- Artist: Roy Lichtenstein
- Year: 1965
- Medium: Oil and Magna on canvas
- Movement: Pop art
- Dimensions: 122.5 cm × 122.5 cm (48.25 in × 48.25 in)
- Location: Private collection;

= Brushstrokes =

Painting by Roy Lichtenstein

Brushstrokes is a 1965 oil and Magna on canvas pop art painting by Roy Lichtenstein. It is the first element of the Brushstrokes series of artworks that includes several paintings and sculptures. As with all of his Brushstrokes works, it is in part a satirical response to the gestural painting of Abstract Expressionism.

==Background==

The source for the entire Brushstrokes series was Charlton Comics' Strange Suspense Stories "The Painting" #72 (October 1964) by Dick Giordano.

Prior to producing his first Brushstrokes work, Lichtenstein spun his upcoming work as a "satirical send-up of Abstract Expressionism" by saying: "I'm thinking now of doing something on Abstract Expressionism...The problem there will be to paint a brush stroke, a picture of a brush stroke...Purposely dripped paint and things, you know, where the drips are actually drawn drips that look like drops of water drawn by a commercial artist."

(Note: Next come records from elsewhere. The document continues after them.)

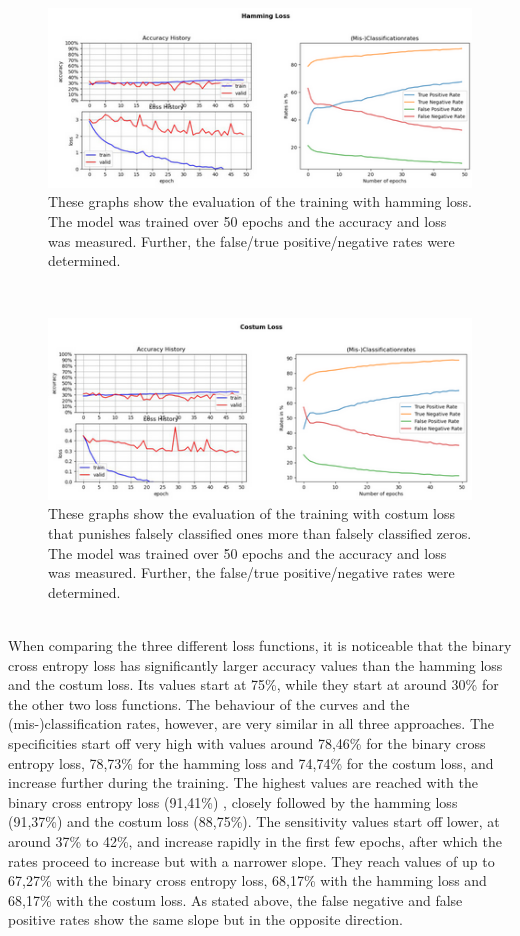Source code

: \begin{figure}[h]
	\centering
	\includegraphics[scale=0.8]{Figures/chapter04/multi_ham}
	\decoRule
	\caption[Hamming Loss]{These graphs show the evaluation of the training with hamming loss. The model was trained over 50 epochs and the accuracy and loss was measured. Further, the false/true positive/negative rates were determined.}
	\label{fig:MultilabelHammingLoss}
\end{figure}
\\
\begin{figure}[h]
	\centering
	\includegraphics[scale=0.8]{Figures/chapter04/multi_costum}
	\decoRule
	\caption[Costum Loss]{These graphs show the evaluation of the training with costum loss that punishes falsely classified ones more than falsely classified zeros. The model was trained over 50 epochs and the accuracy and loss was measured. Further, the false/true positive/negative rates were determined.}
	\label{fig:MultilabelCostumLoss}
\end{figure}
\\
When comparing the three different loss functions, it is noticeable that the binary cross entropy loss has significantly larger accuracy values than the hamming loss and the costum loss. Its values start at 75\%, while they start at around 30\% for the other two loss functions. The behaviour of the curves and the (mis-)classification rates, however, are very similar in all three approaches. The specificities start off very high with values around 78,46\% for the binary cross entropy loss, 78,73\% for the hamming loss and 74,74\% for the costum loss, and increase further during the training. The highest values are reached with the binary cross entropy loss (91,41\%) , closely followed by the hamming loss (91,37\%) and the costum loss (88,75\%). The sensitivity values start off lower, at around 37\% to 42\%, and increase rapidly in the first few epochs, after which the rates proceed to increase but with a narrower slope. They reach values of up to 67,27\% with the binary cross entropy loss, 68,17\% with the hamming loss and 68,17\% with the costum loss. As stated above, the false negative and false positive rates show the same slope but in the opposite direction. \\
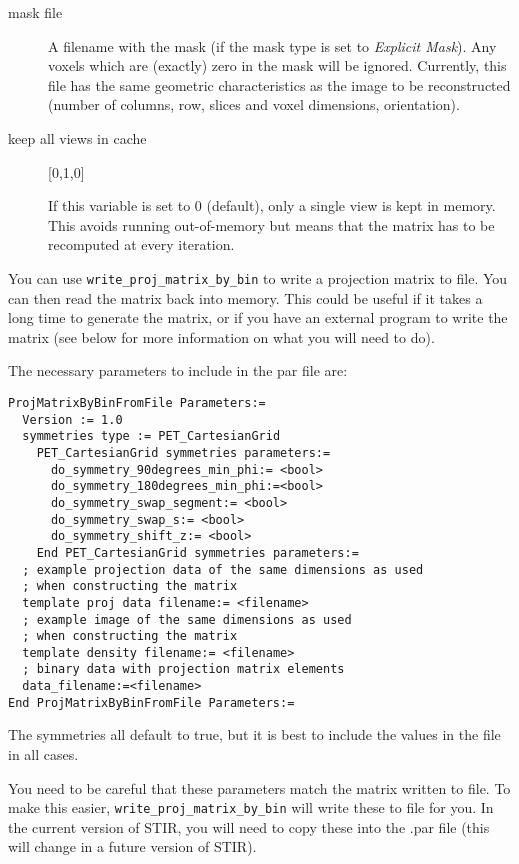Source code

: \documentclass{article}
\begin{document}
\begin{description}
\item[mask file]

 A filename with the mask (if the mask type is set to \textit{Explicit Mask}). Any voxels which are 
 (exactly) zero in the mask will be ignored.
 Currently, this file has the same geometric characteristics as the image to be
  reconstructed (number of columns, row, slices and voxel dimensions, orientation).

\item[keep all views in cache] [0,1,0{]}

  If this variable is set to 0 (default), only a single view is kept in memory. This avoids running
  out-of-memory but means that the matrix has to be recomputed at every iteration.

\end{description}

{  }
\label{sec:projmatrixfromfile}

You can use \texttt{write\_proj\_matrix\_by\_bin} to write a projection matrix to file. You can
then read the matrix back into memory. This
could be useful if it takes a long time to generate the matrix, or if you have an external program
to write the matrix (see below for more information on what you will need to do).


{ 
}

The necessary parameters to include in the par file are:
\begin{verbatim}
ProjMatrixByBinFromFile Parameters:=
  Version := 1.0
  symmetries type := PET_CartesianGrid
    PET_CartesianGrid symmetries parameters:=
      do_symmetry_90degrees_min_phi:= <bool>
      do_symmetry_180degrees_min_phi:=<bool>
      do_symmetry_swap_segment:= <bool>
      do_symmetry_swap_s:= <bool>
      do_symmetry_shift_z:= <bool>
    End PET_CartesianGrid symmetries parameters:=
  ; example projection data of the same dimensions as used 
  ; when constructing the matrix
  template proj data filename:= <filename>
  ; example image of the same dimensions as used 
  ; when constructing the matrix
  template density filename:= <filename>
  ; binary data with projection matrix elements
  data_filename:=<filename> 
End ProjMatrixByBinFromFile Parameters:=
\end{verbatim}
The symmetries all default to true, but it is best to include the values in the file in all cases. 

You need to be careful that these parameters match the matrix written to file. To make this easier,
\texttt{write\_proj\_matrix\_by\_bin} will write these to file for you. In the current version
of STIR, you will need to copy these into the .par file (this will change in a future version of STIR).
\end{document}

Despite the initial objective of parodying Abstract expressionism, the source for the first Brushstrokes work was a comic strip. Measuring 122.5 cm × 122.5 cm (48.25 in × 48.25 in), Brushstrokes was the first element of the Brushstrokes series. The source for the entire Brushstrokes series was Charlton Comics' Strange Suspense Stories 72 (October 1964) by Dick Giordano. According to the Lichtenstein Foundation, in addition to this painting named Brushstrokes, there are also both a sculpture and a screenprint by the same name. There is also "Brushstrokes 1970". The Lichtenstein Foundation website also notes that he began creating the Brushstrokes painting in the autumn of 1965 and presented the Brushstroke series at Castelli's gallery from November 20 through December 11.

==Detail==
As with many comics-based works, the connection to the source is evident in Brushstrokes. This work depicts a cropped derivation of the source image. In Brushstrokes, as in its source, a hand holds a house painter's paintbrush in the lower left hand corner of the image, while in the upper right a few strokes of paint as well as spatterings of paint are presented. Lichtenstein selected this source because he "...liked the summary rendering of the hand holding the brush and the way in which the cartoonist indicated paint". The three strokes in the upper right are the dominant imagery, while the partial view of the hand in the lower left limited by the edges of the canvas shows paint dripping from the brush. This is an example of Lichtenstein humorously presenting a subject that might be crowded out in a newspaper via a parody that relies on the difference between art and the rest of the world.